I had a Dell 2410 monitor before, that was a pretty decent calibrated 10 bit IPS monitor. I run them side by side as well as a very old Samsung TN panel and its pretty clear looking at the 3 that most of the problem with TN is its 6 bit colour. The 8 bit of the Asus really closes the gap, it doesn't eliminate it the colour contrast and accuracy is still better on IPS, but the Asus monitor is closer to an IPS than it is to the TN. There is still the whole colour shift issue and you do see that a little even straight on but its not as bad as many TNs have been in the past on that issue either.

I also tend to agree about the odd effect of gsync, that you will be happier at lower FPS, I know I am. I used to hate BF4 at anything less than about 80 fps, I would notice when it dropped below. Nowadays I don't actually notice and check the frame rate until its below 50. That is a pretty sizeable improvement in overall image quality if you just convert those frames into higher settings and you can also convert them into less hardware. Its a bit weird to say but buying an Asus ROG could save you quite a bit of money on hardware despite its price.
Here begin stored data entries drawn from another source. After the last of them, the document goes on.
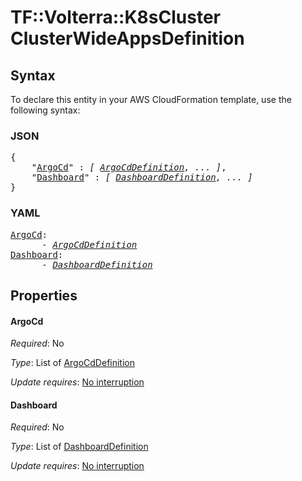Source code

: # TF::Volterra::K8sCluster ClusterWideAppsDefinition

## Syntax

To declare this entity in your AWS CloudFormation template, use the following syntax:

### JSON

<pre>
{
    "<a href="#argocd" title="ArgoCd">ArgoCd</a>" : <i>[ <a href="argocddefinition.md">ArgoCdDefinition</a>, ... ]</i>,
    "<a href="#dashboard" title="Dashboard">Dashboard</a>" : <i>[ <a href="dashboarddefinition.md">DashboardDefinition</a>, ... ]</i>
}
</pre>

### YAML

<pre>
<a href="#argocd" title="ArgoCd">ArgoCd</a>: <i>
      - <a href="argocddefinition.md">ArgoCdDefinition</a></i>
<a href="#dashboard" title="Dashboard">Dashboard</a>: <i>
      - <a href="dashboarddefinition.md">DashboardDefinition</a></i>
</pre>

## Properties

#### ArgoCd

_Required_: No

_Type_: List of <a href="argocddefinition.md">ArgoCdDefinition</a>

_Update requires_: [No interruption](https://docs.aws.amazon.com/AWSCloudFormation/latest/UserGuide/using-cfn-updating-stacks-update-behaviors.html#update-no-interrupt)

#### Dashboard

_Required_: No

_Type_: List of <a href="dashboarddefinition.md">DashboardDefinition</a>

_Update requires_: [No interruption](https://docs.aws.amazon.com/AWSCloudFormation/latest/UserGuide/using-cfn-updating-stacks-update-behaviors.html#update-no-interrupt)

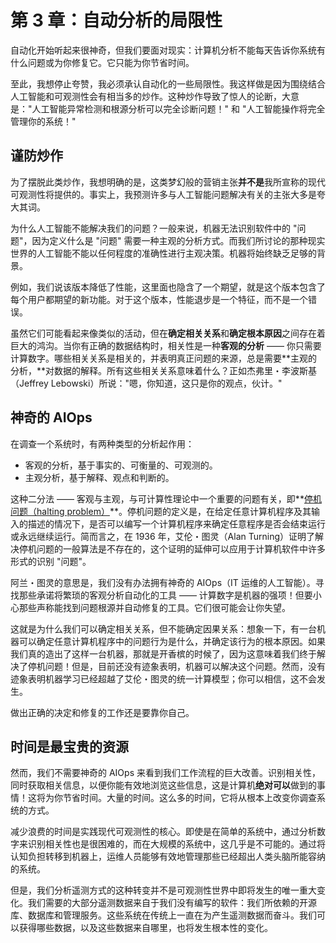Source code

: # 第 3 章：自动分析的局限性

自动化开始听起来很神奇，但我们要面对现实：计算机分析不能每天告诉你系统有什么问题或为你修复它。它只能为你节省时间。

至此，我想停止夸赞，我必须承认自动化的一些局限性。我这样做是因为围绕结合人工智能和可观测性会有相当多的炒作。这种炒作导致了惊人的论断，大意是："人工智能异常检测和根源分析可以完全诊断问题！" 和 "人工智能操作将完全管理你的系统！"

## 谨防炒作

为了摆脱此类炒作，我想明确的是，这类梦幻般的营销主张**并不是**我所宣称的现代可观测性将提供的。事实上，我预测许多与人工智能问题解决有关的主张大多是夸大其词。

为什么人工智能不能解决我们的问题？一般来说，机器无法识别软件中的 "问题"，因为定义什么是 "问题" 需要一种主观的分析方式。而我们所讨论的那种现实世界的人工智能不能以任何程度的准确性进行主观决策。机器将始终缺乏足够的背景。

例如，我们说该版本降低了性能，这里面也隐含了一个期望，就是这个版本包含了每个用户都期望的新功能。对于这个版本，性能退步是一个特征，而不是一个错误。

虽然它们可能看起来像类似的活动，但在**确定相关关系**和**确定根本原因**之间存在着巨大的鸿沟。当你有正确的数据结构时，相关性是一种**客观的分析** —— 你只需要计算数字。哪些相关关系是相关的，并表明真正问题的来源，总是需要**主观的分析，**对数据的解释。所有这些相关关系意味着什么？正如杰弗里・李波斯基（Jeffrey Lebowski）所说："嗯，你知道，这只是你的观点，伙计。"

## 神奇的 AIOps

在调查一个系统时，有两种类型的分析起作用：

- 客观的分析，基于事实的、可衡量的、可观测的。
- 主观分析，基于解释、观点和判断的。

这种二分法 —— 客观与主观，与可计算性理论中一个重要的问题有关，即**[停机问题（halting problem）](https://en.wikipedia.org/wiki/Halting_problem)**。停机问题的定义是，在给定任意计算机程序及其输入的描述的情况下，是否可以编写一个计算机程序来确定任意程序是否会结束运行或永远继续运行。简而言之，在 1936 年，艾伦・图灵（Alan Turning）证明了解决停机问题的一般算法是不存在的，这个证明的延伸可以应用于计算机软件中许多形式的识别 "问题"。

阿兰・图灵的意思是，我们没有办法拥有神奇的 AIOps（IT 运维的人工智能）。寻找那些承诺将繁琐的客观分析自动化的工具 —— 计算数字是机器的强项！但要小心那些声称能找到问题根源并自动修复的工具。它们很可能会让你失望。

这就是为什么我们可以确定相关关系，但不能确定因果关系：想象一下，有一台机器可以确定任意计算机程序中的问题行为是什么，并确定该行为的根本原因。如果我们真的造出了这样一台机器，那就是开香槟的时候了，因为这意味着我们终于解决了停机问题！但是，目前还没有迹象表明，机器可以解决这个问题。然而，没有迹象表明机器学习已经超越了艾伦・图灵的统一计算模型；你可以相信，这不会发生。

做出正确的决定和修复的工作还是要靠你自己。

## 时间是最宝贵的资源

然而，我们不需要神奇的 AIOps 来看到我们工作流程的巨大改善。识别相关性，同时获取相关信息，以便你能有效地浏览这些信息，这是计算机**绝对可以**做到的事情！这将为你节省时间。大量的时间。这么多的时间，它将从根本上改变你调查系统的方式。

减少浪费的时间是实践现代可观测性的核心。即使是在简单的系统中，通过分析数字来识别相关性也是很困难的，而在大规模的系统中，这几乎是不可能的。通过将认知负担转移到机器上，运维人员能够有效地管理那些已经超出人类头脑所能容纳的系统。

但是，我们分析遥测方式的这种转变并不是可观测性世界中即将发生的唯一重大变化。我们需要的大部分遥测数据来自于我们没有编写的软件：我们所依赖的开源库、数据库和管理服务。这些系统在传统上一直在为产生遥测数据而奋斗。我们可以获得哪些数据，以及这些数据来自哪里，也将发生根本性的变化。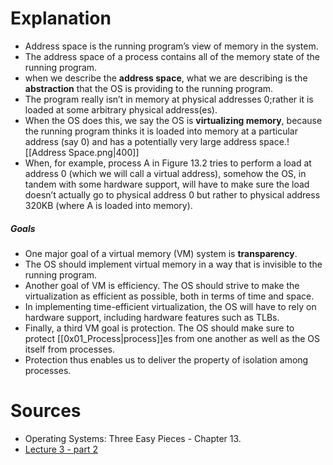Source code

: # Explanation
- Address space is the running program’s view of memory in the system.
- The address space of a process contains all of the memory state of the running program.
- when we describe the **address space**, what we are describing is the **abstraction** that the OS is providing to the running program.
- The program really isn’t in memory at physical addresses 0;rather it is loaded at some arbitrary physical address(es).
- When the OS does this, we say the OS is **virtualizing memory**, because the running program thinks it is loaded into memory at a particular address (say 0) and has a potentially very large address space.![[Address Space.png|400]]
- When, for example, process A in Figure 13.2 tries to perform a load at address 0 (which we will call a virtual address), somehow the OS, in tandem with some hardware support, will have to make sure the load doesn’t actually go to physical address 0 but rather to physical address 320KB (where A is loaded into memory).
##### Goals
- One major goal of a virtual memory (VM) system is **transparency**.
- The OS should implement virtual memory in a way that is invisible to the running program.
- Another goal of VM is efficiency. The OS should strive to make the virtualization as efficient as possible, both in terms of time and space.
- In implementing time-efficient virtualization, the OS will have to rely on hardware support, including hardware features such as TLBs.
- Finally, a third VM goal is protection. The OS should make sure to protect [[0x01_Process|process]]es from one another as well as the OS itself from processes.
- Protection thus enables us to deliver the property of isolation among processes.
# Sources
- Operating Systems: Three Easy Pieces - Chapter 13.
- [Lecture 3 - part 2](https://youtu.be/I0RIlSN0DzM)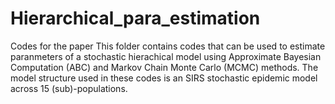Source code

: # Hierarchical_para_estimation 
 Codes for the paper 
 This folder contains codes that can be used to estimate paranmeters of a stochastic hierachical model using Approximate Bayesian Computation (ABC) and Markov Chain Monte Carlo (MCMC) methods. 
 The model structure used in these codes is an SIRS stochastic epidemic model across 15 (sub)-populations. 
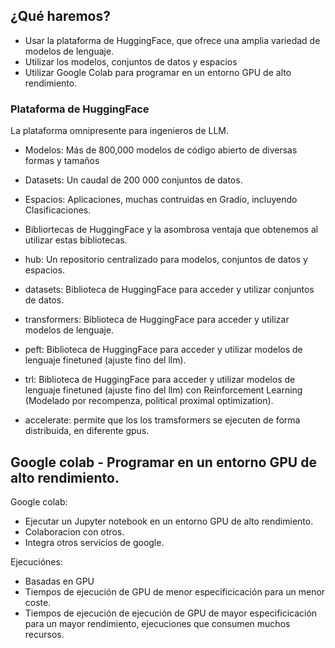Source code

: ## ¿Qué haremos?
- Usar la plataforma de HuggingFace, que ofrece una amplia variedad de modelos de lenguaje.
- Utilizar los modelos, conjuntos de datos y espacios
- Utilizar Google Colab para programar en un entorno GPU de alto rendimiento.


### Plataforma de HuggingFace 
La plataforma omnipresente para ingenieros de LLM.

- Modelos:
Más de 800,000 modelos de código abierto de diversas formas y tamaños
- Datasets:
Un caudal de 200 000 conjuntos de datos.
- Espacios:
Aplicaciones, muchas contruidas en Gradio, incluyendo Clasificaciones.

- Bibliortecas de HuggingFace
y la asombrosa ventaja que obtenemos al utilizar estas bibliotecas.

- hub: 
Un repositorio centralizado para modelos, conjuntos de datos y espacios.
- datasets:
Biblioteca de HuggingFace para acceder y utilizar conjuntos de datos.
- transformers:
Biblioteca de HuggingFace para acceder y utilizar modelos de lenguaje.
- peft:
Biblioteca de HuggingFace para acceder y utilizar modelos de lenguaje finetuned (ajuste fino del llm).
- trl:
Biblioteca de HuggingFace para acceder y utilizar modelos de lenguaje finetuned (ajuste fino del llm) con Reinforcement Learning (Modelado por recompenza, political proximal optimization).

- accelerate: permite que los los tramsformers se ejecuten de forma distribuida, en diferente gpus.

## Google colab - Programar en un entorno GPU de alto rendimiento.
Google colab:
- Ejecutar un Jupyter notebook en un entorno GPU de alto rendimiento.
- Colaboracion con otros.
- Integra otros servicios de google.

Ejecuciónes:
- Basadas en GPU
- Tiempos de ejecución de GPU de menor especificicación para un menor coste.
- Tiempos de ejecución de ejecución de GPU de mayor especificicación para un mayor rendimiento, ejecuciones que consumen muchos recursos.




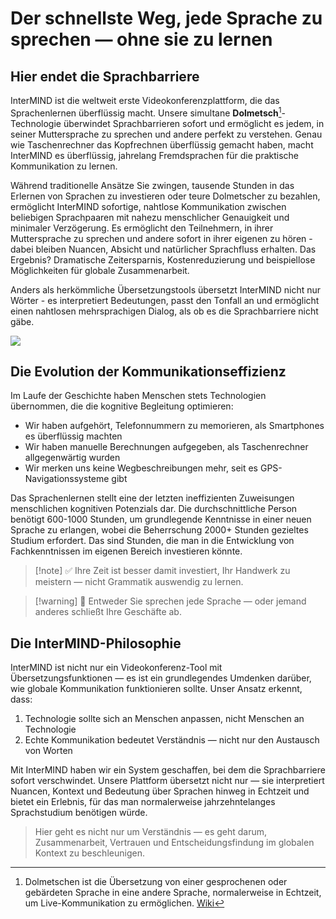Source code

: # Der schnellste Weg, jede Sprache zu sprechen — ohne sie zu lernen

## Hier endet die Sprachbarriere

InterMIND ist die weltweit erste Videokonferenzplattform, die das Sprachenlernen überflüssig macht. Unsere simultane **Dolmetsch**[^1]-Technologie überwindet Sprachbarrieren sofort und ermöglicht es jedem, in seiner Muttersprache zu sprechen und andere perfekt zu verstehen. Genau wie Taschenrechner das Kopfrechnen überflüssig gemacht haben, macht InterMIND es überflüssig, jahrelang Fremdsprachen für die praktische Kommunikation zu lernen.

Während traditionelle Ansätze Sie zwingen, tausende Stunden in das Erlernen von Sprachen zu investieren oder teure Dolmetscher zu bezahlen, ermöglicht InterMIND sofortige, nahtlose Kommunikation zwischen beliebigen Sprachpaaren mit nahezu menschlicher Genauigkeit und minimaler Verzögerung. Es ermöglicht den Teilnehmern, in ihrer Muttersprache zu sprechen und andere sofort in ihrer eigenen zu hören - dabei bleiben Nuancen, Absicht und natürlicher Sprachfluss erhalten. Das Ergebnis? Dramatische Zeitersparnis, Kostenreduzierung und beispiellose Möglichkeiten für globale Zusammenarbeit.

Anders als herkömmliche Übersetzungstools übersetzt InterMIND nicht nur Wörter - es interpretiert Bedeutungen, passt den Tonfall an und ermöglicht einen nahtlosen mehrsprachigen Dialog, als ob es die Sprachbarriere nicht gäbe.

[^1]: Dolmetschen ist die Übersetzung von einer gesprochenen oder gebärdeten Sprache in eine andere Sprache, normalerweise in Echtzeit, um Live-Kommunikation zu ermöglichen. [Wiki](https://en.wikipedia.org/wiki/Language_interpretation)

![](/1d.png)

## Die Evolution der Kommunikationseffizienz

Im Laufe der Geschichte haben Menschen stets Technologien übernommen, die die kognitive Begleitung optimieren:

- Wir haben aufgehört, Telefonnummern zu memorieren, als Smartphones es überflüssig machten
- Wir haben manuelle Berechnungen aufgegeben, als Taschenrechner allgegenwärtig wurden
- Wir merken uns keine Wegbeschreibungen mehr, seit es GPS-Navigationssysteme gibt

Das Sprachenlernen stellt eine der letzten ineffizienten Zuweisungen menschlichen kognitiven Potenzials dar. Die durchschnittliche Person benötigt 600-1000 Stunden, um grundlegende Kenntnisse in einer neuen Sprache zu erlangen, wobei die Beherrschung 2000+ Stunden gezieltes Studium erfordert. Das sind Stunden, die man in die Entwicklung von Fachkenntnissen im eigenen Bereich investieren könnte.

> [!note] ✅ Ihre Zeit ist besser damit investiert, Ihr Handwerk zu meistern — nicht Grammatik auswendig zu lernen.

> [!warning] 🛑 Entweder Sie sprechen jede Sprache — oder jemand anderes schließt Ihre Geschäfte ab.

## Die InterMIND-Philosophie

InterMIND ist nicht nur ein Videokonferenz-Tool mit Übersetzungsfunktionen — es ist ein grundlegendes Umdenken darüber, wie globale Kommunikation funktionieren sollte. Unser Ansatz erkennt, dass:

1. Technologie sollte sich an Menschen anpassen, nicht Menschen an Technologie
2. Echte Kommunikation bedeutet Verständnis — nicht nur den Austausch von Worten

Mit InterMIND haben wir ein System geschaffen, bei dem die Sprachbarriere sofort verschwindet. Unsere Plattform übersetzt nicht nur — sie interpretiert Nuancen, Kontext und Bedeutung über Sprachen hinweg in Echtzeit und bietet ein Erlebnis, für das man normalerweise jahrzehntelanges Sprachstudium benötigen würde.

> Hier geht es nicht nur um Verständnis — es geht darum, Zusammenarbeit, Vertrauen und Entscheidungsfindung im globalen Kontext zu beschleunigen.
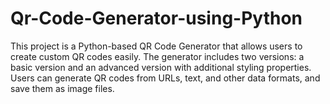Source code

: # Qr-Code-Generator-using-Python
This project is a Python-based QR Code Generator that allows users to create custom QR codes easily. The generator includes two versions: a basic version and an advanced version with additional styling properties. Users can generate QR codes from URLs, text, and other data formats, and save them as image files.
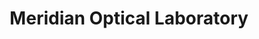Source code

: ---
title: "Meridian Optical Laboratory"
url: /phoenix/meridian-optical-laboratory/
shop: Optiker
---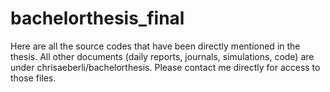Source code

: # bachelorthesis_final
Here are all the source codes that have been directly mentioned in the thesis. 
All other documents (daily reports, journals, simulations, code) are under chrisaeberli/bachelorthesis.
Please contact me directly for access to those files. 
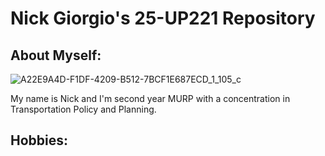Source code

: # Nick Giorgio's 25-UP221 Repository
## About Myself:
![A22E9A4D-F1DF-4209-B512-7BCF1E687ECD_1_105_c](https://github.com/user-attachments/assets/7527a28a-e7f5-48a2-bc46-254a4c964e79)

My name is Nick and I'm second year MURP with a concentration in Transportation Policy and Planning. 
## Hobbies:
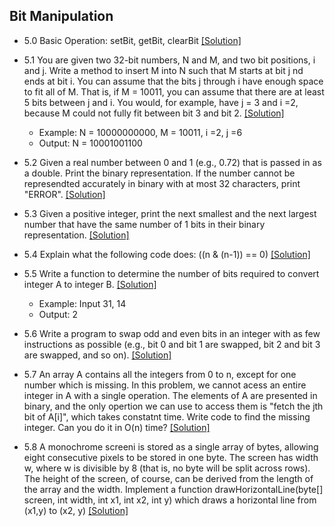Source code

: ## Bit Manipulation

- 5.0 Basic Operation: setBit, getBit, clearBit [[Solution]](../code/5.0.java)

- 5.1 You are given two 32-bit numbers, N and M, and two bit positions, i and j. Write a method to insert M into N such that M starts at bit j nd ends at bit i. You can assume that the bits j through i have enough space to fit all of M. That is, if M = 10011, you can assume that there are at least 5 bits between j and i. You would, for example, have j = 3 and i =2, because M could not fully fit between bit 3 and bit 2. [[Solution]](../code/5.1.java)
  - Example: N = 10000000000, M = 10011, i =2, j =6
  - Output: N = 10001001100

- 5.2 Given a real number between 0 and 1 (e.g., 0.72) that is passed in as a double. Print the binary representation. If the number cannot be represendted accurately in binary with at most 32 characters, print "ERROR". [[Solution]](../code/5.2.java)

- 5.3 Given a positive integer, print the next smallest and the next largest number that have the same number of 1 bits in their binary representation. [[Solution]](../code/5.3.java)

- 5.4 Explain what the following code does: ((n & (n-1)) == 0) [[Solution]](../code/5.4.java)

- 5.5 Write a function to determine the number of bits required to convert integer A to integer B. [[Solution]](../code/5.5.java)
  - Example: Input 31, 14
  - Output: 2

- 5.6 Write a program to swap odd and even bits in an integer with as few instructions as possible (e.g., bit 0 and bit 1 are swapped, bit 2 and bit 3 are swapped, and so on). [[Solution]](../code/5.6.java)

- 5.7 An array A contains all the integers from 0 to n, except for one number which is missing. In this problem, we cannot acess an entire integer in A with a single operation. The elements of A are presented in binary, and the only opertion we can use to access them is "fetch the jth bit of A[i]", which takes constatnt time. Write code to find the missing integer. Can you do it in O(n) time? [[Solution]](../code/5.7.java)

- 5.8 A monochrome screeni is stored as a single array of bytes, allowing eight consecutive pixels to be stored in one byte. The screen has width w, where w is divisible by 8 (that is, no byte will be split across rows). The height of the screen, of course, can be derived from the length of the array and the width. Implement a function drawHorizontalLine(byte[] screen, int width, int x1, int x2, int y) which draws a horizontal line from (x1,y) to (x2, y) [[Solution]](../code/5.8.java)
My advice would actually be go and have a look at one somewhere if you can, it really is a fantastic monitor and gsync really is quite amazing. Its expensive no doubt about it, I really wish it was cheaper, but it is also really good and for those that notice stutter, especially with SLI its the solution we have all wanted for a decade. Its 90% of the way to making the problem disappear, I am sure I will come across a game where it doesn't fix it but in a couple of months with the monitor it hasn't happened yet.